What’s going to make this even worse is the fact that it changes the so-called industry standard ePub format even further. Now there’s going to be two versions of Adobe DRM ebooks floating around out there, and the newer version isn’t going to be compatible with older ADE-supporting devices. The same goes for ADE-supporting software and apps.

It’s going to be up to the individual publishers and retailers to decide if they want to use the new content server 5. That’s just going segregate ePub ebooks even further.

And once people find out they can no longer remove the DRM from ebooks like they could before with this super easy DRM-removal tool, then they are just going to go to Amazon and buy ebooks instead where they can easily remove the Kindle DRM and choose to read the book they purchased with their own hard-earned money however they want.

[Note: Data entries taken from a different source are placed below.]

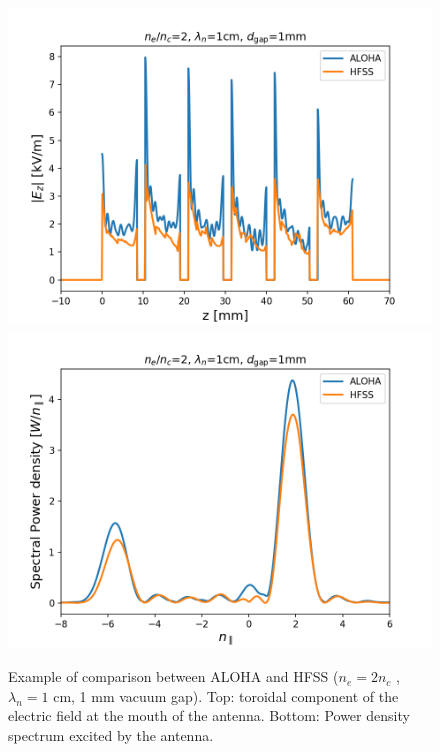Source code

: \begin{figure}[h]
	\centering
	\includegraphics[width=1.0\linewidth]{figures/chap2/LHCD/LH_HFSS_vs_ALOHA_Ez}\\
	\includegraphics[width=1.0\linewidth]{figures/chap2/LHCD/LH_HFSS_vs_ALOHA_spectrum}
	\caption{Example of comparison between ALOHA and HFSS ($n_e = 2n_c$ , $\lambda_n=1$ cm, 1 mm vacuum gap).  Top: toroidal component of the electric field at the mouth of the antenna. Bottom: Power density spectrum excited by the antenna.}
	\label{fig:LH_fied_spectrum}
\end{figure}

Scared publishers and authors will likely praise the new “unbreakable” Adobe DRM scheme, but it’s going to do more harm than good. I know I’ll never buy an ePub with Adobe’s new DRM, just like I’ll never buy an ebook from iBooks for the same reason. Lots of people will do the same. All this is going to do is make Amazon even stronger. They don’t have to do anything and they win. And people wonder why they are so successful.

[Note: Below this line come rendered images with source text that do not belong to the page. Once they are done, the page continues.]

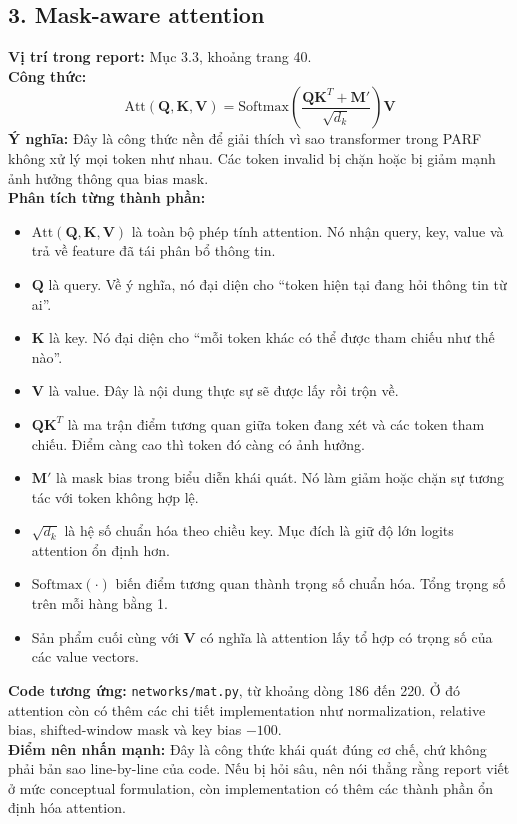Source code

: \documentclass[12pt,a4paper]{article}
\begin{document}
\subsection*{3. Mask-aware attention}
\textbf{Vị trí trong report:} Mục 3.3, khoảng trang 40.\\
\textbf{Công thức:}
\[
\mathrm{Att}(\mathbf{Q}, \mathbf{K}, \mathbf{V}) =
\mathrm{Softmax}\left(\frac{\mathbf{Q}\mathbf{K}^T + \mathbf{M}'}{\sqrt{d_k}}\right)\mathbf{V}
\]
\textbf{Ý nghĩa:} Đây là công thức nền để giải thích vì sao transformer trong PARF không xử lý mọi token như nhau. Các token invalid bị chặn hoặc bị giảm mạnh ảnh hưởng thông qua bias mask.\\
\textbf{Phân tích từng thành phần:}
\begin{itemize}[leftmargin=1.5em]
\item $\mathrm{Att}(\mathbf{Q},\mathbf{K},\mathbf{V})$ là toàn bộ phép tính attention. Nó nhận query, key, value và trả về feature đã tái phân bổ thông tin.
\item $\mathbf{Q}$ là query. Về ý nghĩa, nó đại diện cho ``token hiện tại đang hỏi thông tin từ ai''.
\item $\mathbf{K}$ là key. Nó đại diện cho ``mỗi token khác có thể được tham chiếu như thế nào''.
\item $\mathbf{V}$ là value. Đây là nội dung thực sự sẽ được lấy rồi trộn về.
\item $\mathbf{Q}\mathbf{K}^{T}$ là ma trận điểm tương quan giữa token đang xét và các token tham chiếu. Điểm càng cao thì token đó càng có ảnh hưởng.
\item $\mathbf{M}'$ là mask bias trong biểu diễn khái quát. Nó làm giảm hoặc chặn sự tương tác với token không hợp lệ.
\item $\sqrt{d_k}$ là hệ số chuẩn hóa theo chiều key. Mục đích là giữ độ lớn logits attention ổn định hơn.
\item $\mathrm{Softmax}(\cdot)$ biến điểm tương quan thành trọng số chuẩn hóa. Tổng trọng số trên mỗi hàng bằng 1.
\item Sản phẩm cuối cùng với $\mathbf{V}$ có nghĩa là attention lấy tổ hợp có trọng số của các value vectors.
\end{itemize}
\textbf{Code tương ứng:} \texttt{networks/mat.py}, từ khoảng dòng 186 đến 220. Ở đó attention còn có thêm các chi tiết implementation như normalization, relative bias, shifted-window mask và key bias $-100$.\\
\textbf{Điểm nên nhấn mạnh:} Đây là công thức khái quát đúng cơ chế, chứ không phải bản sao line-by-line của code. Nếu bị hỏi sâu, nên nói thẳng rằng report viết ở mức conceptual formulation, còn implementation có thêm các thành phần ổn định hóa attention.
\end{document}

8 Responses to “Adobe Hardens DRM Protection, Likely to Send More People to Amazon to Buy eBooks”

  1. And of course there is also Barnes and Noble DRM which is also part of Adobe and very easy to break.

    That being said, the more hype Adobe’s DRM gets, the sooner it will be broken. The key has to be located somewhere on the device used for reading the book, so in the end, all DRM is essentially security by obscurity which as any security expert will tell you is not secure at all.

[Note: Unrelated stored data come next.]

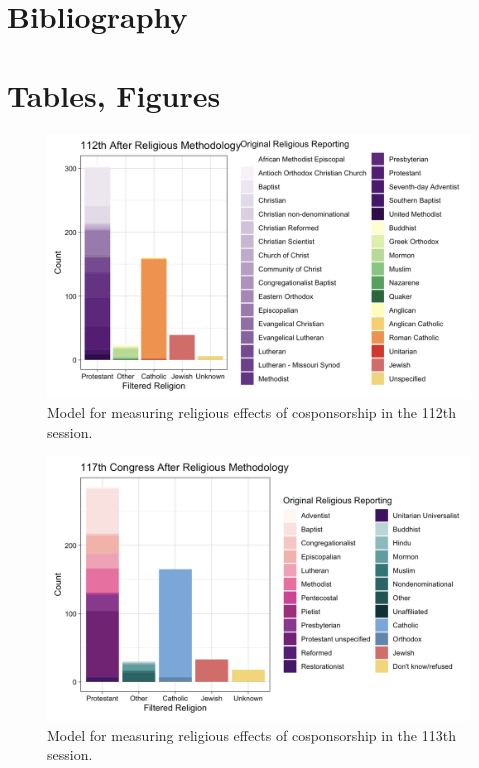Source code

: \documentclass[Royal,times,sageh]{sagej}
\begin{document}
\hypertarget{bibliography}{%
\section{Bibliography}\label{bibliography}}

\hypertarget{tables-figures}{%
\section{Tables, Figures}\label{tables-figures}}

\begin{figure}

{\centering \includegraphics[width=0.7\linewidth]{images/112th_religious} 

}

\caption{Model for measuring religious effects of cosponsorship in the 112th session.\label{table1}}\label{fig:table1}
\end{figure}

\begin{figure}

{\centering \includegraphics[width=0.7\linewidth]{images/117th religious} 

}

\caption{Model for measuring religious effects of cosponsorship in the 113th session. \label{table2}}\label{fig:table2}
\end{figure}
\end{document}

  2. Nathan, it appears to me the e-ink based e-book devices are going to get impacted more than the tablet based e-book devices. Google Play, Apple’s App Store and Microsoft’s Windows 8 platforms are easy to update. What’s going to happen with the more difficult to update e-ink based readers? Most don’t get frequent firmware updates and specifically I’m thinking of the Sony product line. I think Adobe is setting themselves up to get hacked.

    • Indeed. Sony is unlikely to update their readers’ software, and so is B&N. Kobo on the other hand probably updated their software twice since I wrote this comment :).

      And that’s certainly one thing Adobe is good at: getting hacked.

  3. Ingo Lembcke, Hamburg, Germany, EU January 23, 2014 at 3:29 am

    Sony could choose to update the Software for the newest Model and be satisfied: after all, one reason to buy it.
    They could not care less, wether the buyers are able to read new books on old devices, after all, they are not selling books.
    And the newer readers from other vendors, like Tolino Shine are new enough and current enough to warrant an update.
    Kobo was already mentioned.
    That accounts for quite a lot. Leaves only B&N and Amazon Kindle, which both do not support the normal Adobe DRM. And the old readers, which might bringt some buyers to switch to something newer, to get some of these: speedier page-turn, HD-eInk, Frontlight, WLAN/ 3G. May they missed it not really, but if there is a compelling reason, like the must-have book which is only avialable with new DRM?
    So, I am not so sure, wether the publisher will switch to the new DRM or not.
    And of course, Amazon might be the winner if that happens.
    DRM is a bad idea, and that should teach them.

    • Ingo Lembcke, Hamburg, Germany, EU January 23, 2014 at 3:30 am

      Ah, my fault, yes, Sony is selling books, sorry, overlocked that.
      Hm, still, I think, they might be able to switch DRM.

  4. Ingo, Sony no longer markets e-readers in the US market if I remember right, but their e-book store still sells e-books here. I’ll stand my my original statement that Adobe is setting themselves up to get hacked because people will want to use content with whatever e-reader they have.